Performance input on my code

jarrison · October 14, 2018, 8:25pm

Hey all! I have just picked up Julia as a fun language to learn and have been translating old python code both as a learning experience and to see just how much performance i can squeeze out of it. I think I have gotten all i can from just reading the performance tips, and thought it would be really beneficial to have some veteran eyes show me the way. If it is not too much to ask I am going to post some code snippets and see what can be done.
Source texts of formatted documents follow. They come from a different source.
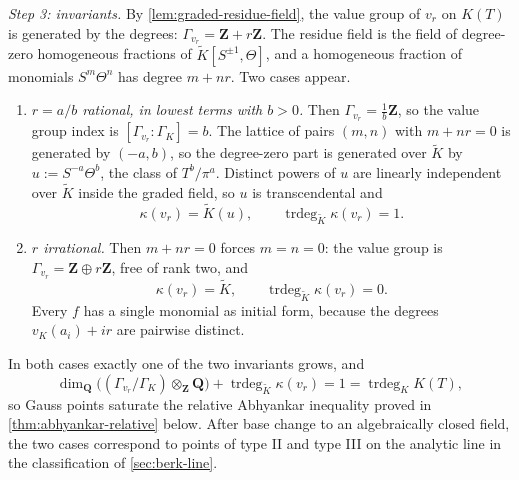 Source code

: \begin{example}
\emph{Step 3: invariants.} By \cref{lem:graded-residue-field}, the value
group of $v_r$ on $K(T)$ is generated by the degrees:
$\Gamma_{v_r}=\mathbf Z+r\mathbf Z$. The residue field is the field of
degree-zero homogeneous fractions of $\widetilde K[S^{\pm1},\Theta]$, and a
homogeneous fraction of monomials $S^m\Theta^n$ has degree $m+nr$. Two
cases appear.
\begin{enumerate}
\item \emph{$r=a/b$ rational, in lowest terms with $b>0$.} Then
      $\Gamma_{v_r}=\tfrac1b\mathbf Z$, so the value group index is
      $[\Gamma_{v_r}:\Gamma_K]=b$. The lattice of pairs $(m,n)$ with
      $m+nr=0$ is generated by $(-a,b)$, so the degree-zero part is
      generated over $\widetilde K$ by $u:=S^{-a}\Theta^b$, the class of
      $T^b/\pi^a$. Distinct powers of $u$ are linearly independent over
      $\widetilde K$ inside the graded field, so $u$ is transcendental
      and
      \[
       \kappa(v_r)=\widetilde K(u),
       \qquad
       \operatorname{trdeg}_{\widetilde K}\kappa(v_r)=1.
      \]
\item \emph{$r$ irrational.} Then $m+nr=0$ forces $m=n=0$: the value
      group is $\Gamma_{v_r}=\mathbf Z\oplus r\mathbf Z$, free of rank
      two, and
      \[
       \kappa(v_r)=\widetilde K,
       \qquad
       \operatorname{trdeg}_{\widetilde K}\kappa(v_r)=0.
      \]
      Every $f$ has a single monomial as initial form, because the
      degrees $v_K(a_i)+ir$ are pairwise distinct.
\end{enumerate}
In both cases exactly one of the two invariants grows, and
\[
 \dim_{\mathbf Q}
 \bigl((\Gamma_{v_r}/\Gamma_K)\otimes_{\mathbf Z}\mathbf Q\bigr)
 +\operatorname{trdeg}_{\widetilde K}\kappa(v_r)
 =1
 =\operatorname{trdeg}_KK(T),
\]
so Gauss points saturate the relative Abhyankar inequality proved in
\cref{thm:abhyankar-relative} below. After base change to an algebraically
closed field, the two cases correspond to points of type II and type III on
the analytic line in the classification of \cref{sec:berk-line}.
\end{example}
These functions will be run thousands of times each so I’m looking to learn how to squeeze every last bit of speedup out of them. Any array used should be a 1D array with 10^6 → 10^8 elements. The signal varies from white noise to sinusoidal behavior. Thanks in advance for any cool tips or feedback!


# The data i have been using for benchmarking purposes
t = LinRange(0,10^5,10^7)
signal = 3sin.(2π*8*t) .+ sin.(2π*4*t) + .03*randn(length(t))
d = [11, 111, 1111, 11111]

"Pad an array by mirroring the endpoints"
function mirror(A,d::Int=3)
    w = div(d-1,2) #width of window, d is an ODD integer
    output = zeros(length(A)+2w)
    
    output[w+1:end-w] = vec(A) #center signal
    output[1:w] = reverse!(view(A,2:w+1))
    output[end-w:end]= reverse!(view(A,lastindex(A)-w-1:lastindex(A)-1))

    return output
end

"""
Fast Implementation of a minmax order statistics filter. Computes the upper and
lower envelopes of a signal.
"""
function stream_minmax!(env1::Array{Float64},env2::Array{Float64},a,w::Int64)
    upper = Int[] #buffer for indices
    lower = Int[]

    pushfirst!(upper,1)
    pushfirst!(lower,1)

    for i in 2:lastindex(a)
        if i >= w
            @views env1[i] = a[upper[1]]
            @views env2[i] = a[lower[1]]
        end
        
        if a[i] > a[i-1]
            pop!(upper)
            # remove maxima from buffer that are less than our new one
            while isempty(upper) != true && a[i] > a[upper[end]]
                pop!(upper)
            end
        elseif a[i] <= a[i-1]
            pop!(lower)
            # remove minima from buffer that are greater than our new one
            while isempty(lower) != true && a[i] < a[lower[end]]
                pop!(lower)
            end
        end
        
        push!(upper,i)
        push!(lower,i)
        if i == w + upper[1]
            popfirst!(upper)
        elseif i == w + lower[1]
            popfirst!(lower)
        end
    end
        nothing
end

"Moving average with window size d"
function moving_average(A,d::Int=3)
    ret = zeros(length(A))
    cumsum!(ret,A)
    ret = (ret[d+1:end] .- ret[1:end-d]) / d
    return ret
end

foobar_lv2 · October 14, 2018, 8:42pm

Please also include code for generating your data and calling your stuff. Some block like

julia> using BenchmarkTools
julia> v=rand(10^7);
julia> @btime foofun($v);
  5.392 ms (0 allocations: 0 bytes)

Otherwise we don’t know what to call with what data. If the statistics of your data are important for performance, then include code to generate data with appropriate statistics.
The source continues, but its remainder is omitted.